**Material supplied**:
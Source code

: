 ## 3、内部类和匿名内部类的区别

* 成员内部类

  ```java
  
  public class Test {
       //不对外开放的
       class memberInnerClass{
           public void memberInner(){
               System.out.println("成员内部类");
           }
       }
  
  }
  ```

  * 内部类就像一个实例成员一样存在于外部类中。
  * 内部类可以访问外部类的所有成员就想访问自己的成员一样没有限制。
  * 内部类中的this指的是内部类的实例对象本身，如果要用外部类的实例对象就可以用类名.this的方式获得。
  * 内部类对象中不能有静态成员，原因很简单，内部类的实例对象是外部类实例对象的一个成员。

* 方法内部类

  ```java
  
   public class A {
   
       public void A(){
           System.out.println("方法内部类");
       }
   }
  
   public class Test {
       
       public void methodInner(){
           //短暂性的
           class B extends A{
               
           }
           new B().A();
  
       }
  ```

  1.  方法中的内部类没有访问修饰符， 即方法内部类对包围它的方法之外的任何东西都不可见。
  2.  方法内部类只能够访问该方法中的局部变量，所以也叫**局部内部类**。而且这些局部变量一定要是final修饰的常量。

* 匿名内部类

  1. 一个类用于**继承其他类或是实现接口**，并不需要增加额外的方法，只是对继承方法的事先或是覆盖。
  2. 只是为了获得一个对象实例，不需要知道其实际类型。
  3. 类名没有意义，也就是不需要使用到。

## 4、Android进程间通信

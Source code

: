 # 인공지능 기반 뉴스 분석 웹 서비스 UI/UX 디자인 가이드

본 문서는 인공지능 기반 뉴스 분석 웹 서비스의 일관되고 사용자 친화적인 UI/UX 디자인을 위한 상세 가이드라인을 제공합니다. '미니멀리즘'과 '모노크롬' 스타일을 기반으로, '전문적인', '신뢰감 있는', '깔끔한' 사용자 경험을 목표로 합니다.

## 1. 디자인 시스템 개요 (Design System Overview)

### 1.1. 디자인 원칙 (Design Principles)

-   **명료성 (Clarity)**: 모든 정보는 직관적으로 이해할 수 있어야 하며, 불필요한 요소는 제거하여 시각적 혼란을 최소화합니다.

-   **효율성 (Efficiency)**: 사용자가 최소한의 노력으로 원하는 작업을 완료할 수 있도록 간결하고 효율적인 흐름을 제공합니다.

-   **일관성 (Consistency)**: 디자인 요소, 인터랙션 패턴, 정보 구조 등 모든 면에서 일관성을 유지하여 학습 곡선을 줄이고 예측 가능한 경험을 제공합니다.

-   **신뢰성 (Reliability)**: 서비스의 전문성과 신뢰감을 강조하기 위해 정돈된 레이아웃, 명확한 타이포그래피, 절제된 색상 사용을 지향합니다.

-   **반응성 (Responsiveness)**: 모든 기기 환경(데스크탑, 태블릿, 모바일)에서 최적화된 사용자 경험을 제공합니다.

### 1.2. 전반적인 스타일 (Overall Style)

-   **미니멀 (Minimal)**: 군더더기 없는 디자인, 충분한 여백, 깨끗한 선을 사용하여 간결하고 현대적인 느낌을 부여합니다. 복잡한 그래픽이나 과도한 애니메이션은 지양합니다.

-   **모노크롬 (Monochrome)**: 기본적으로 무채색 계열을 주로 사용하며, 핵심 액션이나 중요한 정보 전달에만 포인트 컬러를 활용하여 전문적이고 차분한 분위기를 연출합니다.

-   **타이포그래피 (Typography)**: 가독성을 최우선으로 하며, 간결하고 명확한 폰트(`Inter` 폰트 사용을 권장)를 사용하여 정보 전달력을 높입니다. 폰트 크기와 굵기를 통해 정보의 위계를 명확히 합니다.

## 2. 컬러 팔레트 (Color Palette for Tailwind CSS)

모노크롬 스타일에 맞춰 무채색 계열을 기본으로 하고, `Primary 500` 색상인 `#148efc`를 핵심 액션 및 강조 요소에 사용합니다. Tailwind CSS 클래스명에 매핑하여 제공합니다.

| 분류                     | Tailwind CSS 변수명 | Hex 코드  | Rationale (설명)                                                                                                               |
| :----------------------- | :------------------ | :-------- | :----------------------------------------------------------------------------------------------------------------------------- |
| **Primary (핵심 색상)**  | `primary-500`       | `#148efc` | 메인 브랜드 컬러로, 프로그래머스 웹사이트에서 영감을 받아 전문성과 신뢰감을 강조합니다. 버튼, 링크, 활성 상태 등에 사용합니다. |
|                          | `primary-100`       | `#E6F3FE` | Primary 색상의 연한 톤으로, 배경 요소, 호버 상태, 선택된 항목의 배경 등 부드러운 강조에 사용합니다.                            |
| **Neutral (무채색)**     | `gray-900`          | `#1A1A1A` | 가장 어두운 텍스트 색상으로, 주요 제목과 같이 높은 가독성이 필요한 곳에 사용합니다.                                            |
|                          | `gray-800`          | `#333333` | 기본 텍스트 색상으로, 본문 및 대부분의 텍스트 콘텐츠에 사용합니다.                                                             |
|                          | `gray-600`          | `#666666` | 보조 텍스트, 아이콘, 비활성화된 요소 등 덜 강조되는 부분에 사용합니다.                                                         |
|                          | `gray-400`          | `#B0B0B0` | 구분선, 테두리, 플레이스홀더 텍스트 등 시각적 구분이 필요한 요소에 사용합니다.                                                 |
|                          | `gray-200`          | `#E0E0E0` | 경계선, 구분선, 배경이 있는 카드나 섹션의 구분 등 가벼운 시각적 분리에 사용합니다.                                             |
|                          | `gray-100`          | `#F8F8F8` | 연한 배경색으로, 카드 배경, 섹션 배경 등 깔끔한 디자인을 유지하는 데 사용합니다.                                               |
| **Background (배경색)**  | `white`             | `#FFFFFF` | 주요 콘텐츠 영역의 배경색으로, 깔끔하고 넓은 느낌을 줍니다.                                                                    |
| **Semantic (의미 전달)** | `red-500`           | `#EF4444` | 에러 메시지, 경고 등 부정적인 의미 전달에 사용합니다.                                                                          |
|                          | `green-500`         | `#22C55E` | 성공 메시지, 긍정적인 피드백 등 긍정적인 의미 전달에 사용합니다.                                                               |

**Problem to solve**: Each entry above is to be copied out exactly as written.

**Answer space**:
Source code

: ## 3、内部类和匿名内部类的区别

* 成员内部类

  ```java
  
  public class Test {
       //不对外开放的
       class memberInnerClass{
           public void memberInner(){
               System.out.println("成员内部类");
           }
       }
  
  }
  ```

  * 内部类就像一个实例成员一样存在于外部类中。
  * 内部类可以访问外部类的所有成员就想访问自己的成员一样没有限制。
  * 内部类中的this指的是内部类的实例对象本身，如果要用外部类的实例对象就可以用类名.this的方式获得。
  * 内部类对象中不能有静态成员，原因很简单，内部类的实例对象是外部类实例对象的一个成员。

* 方法内部类

  ```java
  
   public class A {
   
       public void A(){
           System.out.println("方法内部类");
       }
   }
  
   public class Test {
       
       public void methodInner(){
           //短暂性的
           class B extends A{
               
           }
           new B().A();
  
       }
  ```

  1.  方法中的内部类没有访问修饰符， 即方法内部类对包围它的方法之外的任何东西都不可见。
  2.  方法内部类只能够访问该方法中的局部变量，所以也叫**局部内部类**。而且这些局部变量一定要是final修饰的常量。

* 匿名内部类

  1. 一个类用于**继承其他类或是实现接口**，并不需要增加额外的方法，只是对继承方法的事先或是覆盖。
  2. 只是为了获得一个对象实例，不需要知道其实际类型。
  3. 类名没有意义，也就是不需要使用到。

## 4、Android进程间通信

Source code

: # 인공지능 기반 뉴스 분석 웹 서비스 UI/UX 디자인 가이드

본 문서는 인공지능 기반 뉴스 분석 웹 서비스의 일관되고 사용자 친화적인 UI/UX 디자인을 위한 상세 가이드라인을 제공합니다. '미니멀리즘'과 '모노크롬' 스타일을 기반으로, '전문적인', '신뢰감 있는', '깔끔한' 사용자 경험을 목표로 합니다.

## 1. 디자인 시스템 개요 (Design System Overview)

### 1.1. 디자인 원칙 (Design Principles)

-   **명료성 (Clarity)**: 모든 정보는 직관적으로 이해할 수 있어야 하며, 불필요한 요소는 제거하여 시각적 혼란을 최소화합니다.

-   **효율성 (Efficiency)**: 사용자가 최소한의 노력으로 원하는 작업을 완료할 수 있도록 간결하고 효율적인 흐름을 제공합니다.

-   **일관성 (Consistency)**: 디자인 요소, 인터랙션 패턴, 정보 구조 등 모든 면에서 일관성을 유지하여 학습 곡선을 줄이고 예측 가능한 경험을 제공합니다.

-   **신뢰성 (Reliability)**: 서비스의 전문성과 신뢰감을 강조하기 위해 정돈된 레이아웃, 명확한 타이포그래피, 절제된 색상 사용을 지향합니다.

-   **반응성 (Responsiveness)**: 모든 기기 환경(데스크탑, 태블릿, 모바일)에서 최적화된 사용자 경험을 제공합니다.

### 1.2. 전반적인 스타일 (Overall Style)

-   **미니멀 (Minimal)**: 군더더기 없는 디자인, 충분한 여백, 깨끗한 선을 사용하여 간결하고 현대적인 느낌을 부여합니다. 복잡한 그래픽이나 과도한 애니메이션은 지양합니다.

-   **모노크롬 (Monochrome)**: 기본적으로 무채색 계열을 주로 사용하며, 핵심 액션이나 중요한 정보 전달에만 포인트 컬러를 활용하여 전문적이고 차분한 분위기를 연출합니다.

-   **타이포그래피 (Typography)**: 가독성을 최우선으로 하며, 간결하고 명확한 폰트(`Inter` 폰트 사용을 권장)를 사용하여 정보 전달력을 높입니다. 폰트 크기와 굵기를 통해 정보의 위계를 명확히 합니다.

## 2. 컬러 팔레트 (Color Palette for Tailwind CSS)

모노크롬 스타일에 맞춰 무채색 계열을 기본으로 하고, `Primary 500` 색상인 `#148efc`를 핵심 액션 및 강조 요소에 사용합니다. Tailwind CSS 클래스명에 매핑하여 제공합니다.

| 분류                     | Tailwind CSS 변수명 | Hex 코드  | Rationale (설명)                                                                                                               |
| :----------------------- | :------------------ | :-------- | :----------------------------------------------------------------------------------------------------------------------------- |
| **Primary (핵심 색상)**  | `primary-500`       | `#148efc` | 메인 브랜드 컬러로, 프로그래머스 웹사이트에서 영감을 받아 전문성과 신뢰감을 강조합니다. 버튼, 링크, 활성 상태 등에 사용합니다. |
|                          | `primary-100`       | `#E6F3FE` | Primary 색상의 연한 톤으로, 배경 요소, 호버 상태, 선택된 항목의 배경 등 부드러운 강조에 사용합니다.                            |
| **Neutral (무채색)**     | `gray-900`          | `#1A1A1A` | 가장 어두운 텍스트 색상으로, 주요 제목과 같이 높은 가독성이 필요한 곳에 사용합니다.                                            |
|                          | `gray-800`          | `#333333` | 기본 텍스트 색상으로, 본문 및 대부분의 텍스트 콘텐츠에 사용합니다.                                                             |
|                          | `gray-600`          | `#666666` | 보조 텍스트, 아이콘, 비활성화된 요소 등 덜 강조되는 부분에 사용합니다.                                                         |
|                          | `gray-400`          | `#B0B0B0` | 구분선, 테두리, 플레이스홀더 텍스트 등 시각적 구분이 필요한 요소에 사용합니다.                                                 |
|                          | `gray-200`          | `#E0E0E0` | 경계선, 구분선, 배경이 있는 카드나 섹션의 구분 등 가벼운 시각적 분리에 사용합니다.                                             |
|                          | `gray-100`          | `#F8F8F8` | 연한 배경색으로, 카드 배경, 섹션 배경 등 깔끔한 디자인을 유지하는 데 사용합니다.                                               |
| **Background (배경색)**  | `white`             | `#FFFFFF` | 주요 콘텐츠 영역의 배경색으로, 깔끔하고 넓은 느낌을 줍니다.                                                                    |
| **Semantic (의미 전달)** | `red-500`           | `#EF4444` | 에러 메시지, 경고 등 부정적인 의미 전달에 사용합니다.                                                                          |
|                          | `green-500`         | `#22C55E` | 성공 메시지, 긍정적인 피드백 등 긍정적인 의미 전달에 사용합니다.                                                               |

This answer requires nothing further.